My children have suddenly become every parent's worst nightmare on the playground with the under 12 set. In what felt like one giant Hindenburg-esque fail bomb of parenting misjudgment, I had THE talk with all three of my girls last night. I wasn't planning on taking the "tell them early or you won't be the one telling them" approach this far. Seriously. I definitely planned on waiting until they could pronounce "sperm" and sign a legally binding contract to die virgins. Okay, okay - maybe just until they're 25.

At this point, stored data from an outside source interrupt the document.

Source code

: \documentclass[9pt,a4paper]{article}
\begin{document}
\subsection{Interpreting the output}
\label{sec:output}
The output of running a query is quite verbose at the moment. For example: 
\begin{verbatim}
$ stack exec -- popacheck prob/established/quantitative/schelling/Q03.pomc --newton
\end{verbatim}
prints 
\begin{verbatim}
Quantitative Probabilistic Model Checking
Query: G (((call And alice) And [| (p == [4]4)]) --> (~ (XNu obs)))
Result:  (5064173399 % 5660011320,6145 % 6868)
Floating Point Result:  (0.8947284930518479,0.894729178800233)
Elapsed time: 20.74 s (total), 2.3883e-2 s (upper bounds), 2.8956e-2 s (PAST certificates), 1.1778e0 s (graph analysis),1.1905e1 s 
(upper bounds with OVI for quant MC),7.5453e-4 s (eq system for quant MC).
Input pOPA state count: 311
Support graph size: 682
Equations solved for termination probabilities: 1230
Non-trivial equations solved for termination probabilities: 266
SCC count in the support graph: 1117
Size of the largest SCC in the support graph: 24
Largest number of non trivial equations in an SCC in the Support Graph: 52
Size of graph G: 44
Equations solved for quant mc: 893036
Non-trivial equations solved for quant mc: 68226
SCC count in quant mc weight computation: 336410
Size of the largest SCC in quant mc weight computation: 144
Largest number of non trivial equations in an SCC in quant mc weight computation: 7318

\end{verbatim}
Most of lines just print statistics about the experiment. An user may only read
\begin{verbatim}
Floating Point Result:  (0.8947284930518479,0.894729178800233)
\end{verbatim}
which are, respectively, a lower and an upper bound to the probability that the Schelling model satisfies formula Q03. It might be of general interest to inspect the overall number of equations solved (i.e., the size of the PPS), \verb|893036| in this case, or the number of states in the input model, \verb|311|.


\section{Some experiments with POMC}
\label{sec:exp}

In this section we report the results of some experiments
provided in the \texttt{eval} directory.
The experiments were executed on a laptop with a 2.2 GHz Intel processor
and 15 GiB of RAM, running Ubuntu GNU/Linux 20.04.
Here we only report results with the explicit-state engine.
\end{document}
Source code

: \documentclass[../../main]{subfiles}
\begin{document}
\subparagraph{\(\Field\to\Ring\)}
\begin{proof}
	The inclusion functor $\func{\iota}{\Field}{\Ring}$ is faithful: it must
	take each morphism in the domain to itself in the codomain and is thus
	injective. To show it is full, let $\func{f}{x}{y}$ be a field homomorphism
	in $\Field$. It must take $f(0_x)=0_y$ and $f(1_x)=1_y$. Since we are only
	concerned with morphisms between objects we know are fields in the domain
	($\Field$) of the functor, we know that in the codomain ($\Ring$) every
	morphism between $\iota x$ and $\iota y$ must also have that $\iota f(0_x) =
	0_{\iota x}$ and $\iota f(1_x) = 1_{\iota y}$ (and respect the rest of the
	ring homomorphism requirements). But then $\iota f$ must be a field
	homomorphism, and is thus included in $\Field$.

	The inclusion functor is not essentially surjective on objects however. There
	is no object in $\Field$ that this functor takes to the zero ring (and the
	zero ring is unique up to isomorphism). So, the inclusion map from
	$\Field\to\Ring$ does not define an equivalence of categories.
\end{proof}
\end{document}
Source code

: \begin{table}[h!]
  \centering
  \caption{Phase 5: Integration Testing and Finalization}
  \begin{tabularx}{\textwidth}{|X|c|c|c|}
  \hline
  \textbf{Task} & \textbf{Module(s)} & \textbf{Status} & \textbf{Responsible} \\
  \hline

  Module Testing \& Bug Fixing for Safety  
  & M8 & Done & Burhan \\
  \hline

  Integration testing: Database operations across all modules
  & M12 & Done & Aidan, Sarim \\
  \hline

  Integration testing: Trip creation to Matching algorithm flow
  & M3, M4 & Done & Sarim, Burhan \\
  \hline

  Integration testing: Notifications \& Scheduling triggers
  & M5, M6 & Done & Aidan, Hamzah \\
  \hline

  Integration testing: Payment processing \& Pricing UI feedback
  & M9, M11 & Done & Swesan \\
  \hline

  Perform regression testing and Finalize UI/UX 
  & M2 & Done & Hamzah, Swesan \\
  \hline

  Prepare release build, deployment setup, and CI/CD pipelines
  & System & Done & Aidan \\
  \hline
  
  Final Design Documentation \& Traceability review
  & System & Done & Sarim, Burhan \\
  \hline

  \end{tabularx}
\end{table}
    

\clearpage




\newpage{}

Perhaps one shouldn't embark on such lofty parenting tasks as this armed only with Youtube, Google images, and one hastily selected parenting book from the Christian bookstore (back when you still went to there). I was counting on my wit, which went out the window about the time I turned purple from laughing and scared the living daylights out of the kids who thought I was going to die on the spot, choking on my ice cream sundae. I think it was around the time I got the question about what to call certain wrinkles or maybe it wasn't until someone wanted to rewind the "squirm" video set to the Jaws theme song so they could watch the egg "eat it" again. (Yes, I'm a feminist, but I swear, not that kind. This takes "man-eater" to a new, terrifying biological level.) At this age, just the facts, right? Unfortunately, the "squirm" video's death march music and the tape-worm looking sperm animation may have scarred them for life. Double unfortunately, I'm a nurse, and I have WAY too many facts in my head to try the "just the facts" approach.

I've been known to fail on this one before. The topic seems to induce some kind of language diarrhea that surreptitiously removes the "age appropriate" filter from my lips. My son asked me why he couldn't reach down my shirt once and somehow he ended up getting it out of me that when he was married, he *might* get to touch his wife's boobs. *Maybe*. He wanted to get married when he was like three, so I might have jumped the gun on sharing that little nugget of information.

This may be why I find myself gasping for oxygen and turning to my inner self with a look of utter shock ("did I really just say that?") at the end of such conversations. Somehow, we got from hormones, periods and pimples to what-WHY?-where, when, how and crescendoing waves of giggles that brought the males of the family to the door with questioning looks. (They, unlike the girls, had the good sense to take my firm advice that they resume watching How It's Made and reading Popular Mechanics in the front room.)

I never pictured I would end this hallmark moment uttering, "No, we canNOT look at the photos of dead people's [parts unnameable except in one's bedroom while laughing hysterically like a hyena]."

Sometimes I seriously wonder if living with nurse parents is scarring them, scaring them, or (maybe?) it's the coolest thing on earth.